Personal life
- Born: 11 September 1902 Schwerte, German Empire
- Died: 10 April 1984 (aged 81) Palma, Majorca, Spain
- Buried: Hoop Lane Jewish Cemetery, Golders Green
- Spouse: Anneliese (Less)
- Children: Nikki

Religious life
- Religion: Judaism
- Denomination: Reform Judaism

Jewish leader
- Position: Director of Studies
- Organisation: Leo Baeck College
- Began: 1956
- Ended: 1968
- Semikhah: Hochschule für die Wissenschaft des Judentums, Berlin

= Werner van der Zyl =

German-born British rabbi (1902–1984)

Werner van der Zyl (11 September 1902 – 10 April 1984) was a rabbi in Berlin and in London, where he came in 1939 as a refugee rabbi from Germany. He was the prime mover and first director of studies of the Jewish Theological College of London. The college was inaugurated in 1956 and was renamed Leo Baeck College shortly afterwards at his suggestion.

==Career==
Van der Zyl was born in Schwerte, Germany. A trained chazan, he received his rabbinical training at the Hochschule für die Wissenschaft des Judentums in Berlin, where he was a pupil of Leo Baeck, qualifying in 1933. The University of Giessen awarded him a doctorate in 1931. He was Rabbi at the Rykestrasse Synagogue, Berlin from 1932 to 1935 and at the New Synagogue, Berlin from 1935 to 1938/9.

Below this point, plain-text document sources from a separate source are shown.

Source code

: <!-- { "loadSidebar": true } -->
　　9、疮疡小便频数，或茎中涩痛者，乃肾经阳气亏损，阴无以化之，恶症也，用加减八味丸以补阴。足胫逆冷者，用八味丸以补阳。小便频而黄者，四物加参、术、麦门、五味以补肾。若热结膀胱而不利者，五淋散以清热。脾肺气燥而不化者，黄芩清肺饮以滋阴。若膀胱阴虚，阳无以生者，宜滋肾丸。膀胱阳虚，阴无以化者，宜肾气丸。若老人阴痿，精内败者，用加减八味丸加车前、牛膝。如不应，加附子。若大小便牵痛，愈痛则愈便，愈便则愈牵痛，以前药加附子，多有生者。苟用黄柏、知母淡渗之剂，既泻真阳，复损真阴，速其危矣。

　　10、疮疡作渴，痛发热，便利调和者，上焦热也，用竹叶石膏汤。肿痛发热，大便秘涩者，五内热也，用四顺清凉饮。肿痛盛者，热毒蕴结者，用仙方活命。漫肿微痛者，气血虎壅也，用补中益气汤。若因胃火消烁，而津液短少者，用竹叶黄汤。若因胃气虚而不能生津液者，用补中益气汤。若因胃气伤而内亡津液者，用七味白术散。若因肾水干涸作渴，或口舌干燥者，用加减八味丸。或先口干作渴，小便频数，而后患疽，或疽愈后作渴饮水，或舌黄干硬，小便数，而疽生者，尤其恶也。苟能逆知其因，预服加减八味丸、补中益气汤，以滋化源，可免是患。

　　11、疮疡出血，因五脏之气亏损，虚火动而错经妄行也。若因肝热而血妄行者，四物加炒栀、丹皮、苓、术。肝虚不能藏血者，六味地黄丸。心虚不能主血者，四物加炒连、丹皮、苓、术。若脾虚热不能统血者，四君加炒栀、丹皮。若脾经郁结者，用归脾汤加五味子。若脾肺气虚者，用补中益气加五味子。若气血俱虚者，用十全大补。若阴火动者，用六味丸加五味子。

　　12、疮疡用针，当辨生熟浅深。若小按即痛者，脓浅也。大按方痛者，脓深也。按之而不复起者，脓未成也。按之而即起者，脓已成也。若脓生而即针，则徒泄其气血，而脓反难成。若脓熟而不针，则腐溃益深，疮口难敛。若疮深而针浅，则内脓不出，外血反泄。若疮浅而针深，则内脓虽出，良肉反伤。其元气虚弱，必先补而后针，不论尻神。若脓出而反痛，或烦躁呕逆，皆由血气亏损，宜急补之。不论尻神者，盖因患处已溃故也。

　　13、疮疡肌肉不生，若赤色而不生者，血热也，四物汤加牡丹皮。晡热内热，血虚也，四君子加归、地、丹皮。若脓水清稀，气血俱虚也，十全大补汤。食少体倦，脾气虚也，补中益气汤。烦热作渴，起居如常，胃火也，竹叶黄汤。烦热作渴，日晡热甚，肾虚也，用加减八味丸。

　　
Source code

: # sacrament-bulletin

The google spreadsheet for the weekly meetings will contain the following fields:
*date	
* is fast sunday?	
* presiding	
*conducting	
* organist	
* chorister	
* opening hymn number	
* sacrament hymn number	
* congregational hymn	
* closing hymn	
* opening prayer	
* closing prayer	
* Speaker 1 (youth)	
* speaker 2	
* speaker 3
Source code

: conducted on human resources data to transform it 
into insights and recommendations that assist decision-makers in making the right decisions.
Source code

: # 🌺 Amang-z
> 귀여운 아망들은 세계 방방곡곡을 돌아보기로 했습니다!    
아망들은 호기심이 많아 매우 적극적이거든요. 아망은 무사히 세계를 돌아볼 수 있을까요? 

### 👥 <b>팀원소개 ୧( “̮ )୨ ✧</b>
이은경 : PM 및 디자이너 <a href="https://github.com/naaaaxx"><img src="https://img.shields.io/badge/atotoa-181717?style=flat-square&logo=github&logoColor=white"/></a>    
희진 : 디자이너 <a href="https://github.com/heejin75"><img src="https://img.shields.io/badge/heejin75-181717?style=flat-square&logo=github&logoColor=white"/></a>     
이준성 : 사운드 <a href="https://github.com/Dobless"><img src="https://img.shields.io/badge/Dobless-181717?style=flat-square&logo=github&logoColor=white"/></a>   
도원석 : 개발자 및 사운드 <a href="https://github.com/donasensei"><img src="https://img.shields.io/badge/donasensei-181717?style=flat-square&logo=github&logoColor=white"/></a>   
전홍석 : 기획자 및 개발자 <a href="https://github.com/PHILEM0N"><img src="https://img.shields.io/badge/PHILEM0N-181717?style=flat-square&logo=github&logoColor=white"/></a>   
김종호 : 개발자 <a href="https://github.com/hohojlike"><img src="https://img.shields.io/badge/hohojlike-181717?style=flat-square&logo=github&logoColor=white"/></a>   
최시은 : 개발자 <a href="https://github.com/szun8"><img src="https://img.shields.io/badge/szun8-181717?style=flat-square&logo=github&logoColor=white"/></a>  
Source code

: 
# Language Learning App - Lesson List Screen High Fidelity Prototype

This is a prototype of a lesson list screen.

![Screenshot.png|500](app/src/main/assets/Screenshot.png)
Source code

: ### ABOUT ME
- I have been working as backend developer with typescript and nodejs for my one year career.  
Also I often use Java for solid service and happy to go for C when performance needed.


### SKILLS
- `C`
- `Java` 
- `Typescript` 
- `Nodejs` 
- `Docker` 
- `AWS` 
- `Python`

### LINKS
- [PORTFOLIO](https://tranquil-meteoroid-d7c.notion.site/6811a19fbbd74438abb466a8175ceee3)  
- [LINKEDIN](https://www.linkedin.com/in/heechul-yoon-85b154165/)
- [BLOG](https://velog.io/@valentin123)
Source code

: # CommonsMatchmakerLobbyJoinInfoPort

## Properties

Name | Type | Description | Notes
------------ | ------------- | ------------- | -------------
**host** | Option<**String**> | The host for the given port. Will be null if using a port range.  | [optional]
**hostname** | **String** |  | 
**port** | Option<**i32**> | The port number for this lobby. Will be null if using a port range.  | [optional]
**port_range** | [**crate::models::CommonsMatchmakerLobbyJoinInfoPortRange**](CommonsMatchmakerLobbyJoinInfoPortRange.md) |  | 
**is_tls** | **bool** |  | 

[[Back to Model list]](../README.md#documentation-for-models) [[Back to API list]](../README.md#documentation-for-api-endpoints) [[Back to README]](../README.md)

Van der Zyl came to Britain in 1939. During World War II the British Government interned him at Kitchener Camp in Sandwich, Kent and then at Mooragh Internment Camp on the Isle of Man as an "enemy alien". He was released from internment in 1943 and became Minister at North Western Reform Synagogue, remaining there until 1958. While serving as minister at North Western Reform Synagogue, and at the West London Synagogue, where he was Senior Rabbi from 1958 to 1968, he oversaw the creation of the Jewish Theological College of London (later Leo Baeck College), sponsored by the Reform Synagogues of Great Britain, and the College's subsequent additional sponsorship by the Liberal Judaism Movement.

He retired in 1968 to Majorca where he held the post of honorary rabbi to the Jewish community in Palma.

He was a founder and President of Leo Baeck College, London; President of the Reform Synagogues of Great Britain (now known as the Movement for Reform Judaism); and Life Vice President of the World Union for Progressive Judaism.

==Personal life==
Van der Zyl was the father of artist, poet, public speaker and voice actress Nikki van der Zyl, whose daughter-in-law Marie van der Zyl was President of the Board of Deputies of British Jews from 2016 to 2024.

==Death and legacy==
Van der Zyl died in Palma de Mallorca, Spain in 1984 and is buried at Hoop Lane Jewish Cemetery in Golders Green.

An annual lecture is held in his memory at Leo Baeck College. In April 2013 Leo Baeck College announced the appointment of Rabbi Maurice Michaels as its first Van der Zyl Head of Vocational Studies, a post named in honour of the College's founder.

His family papers are held at the University of Southampton.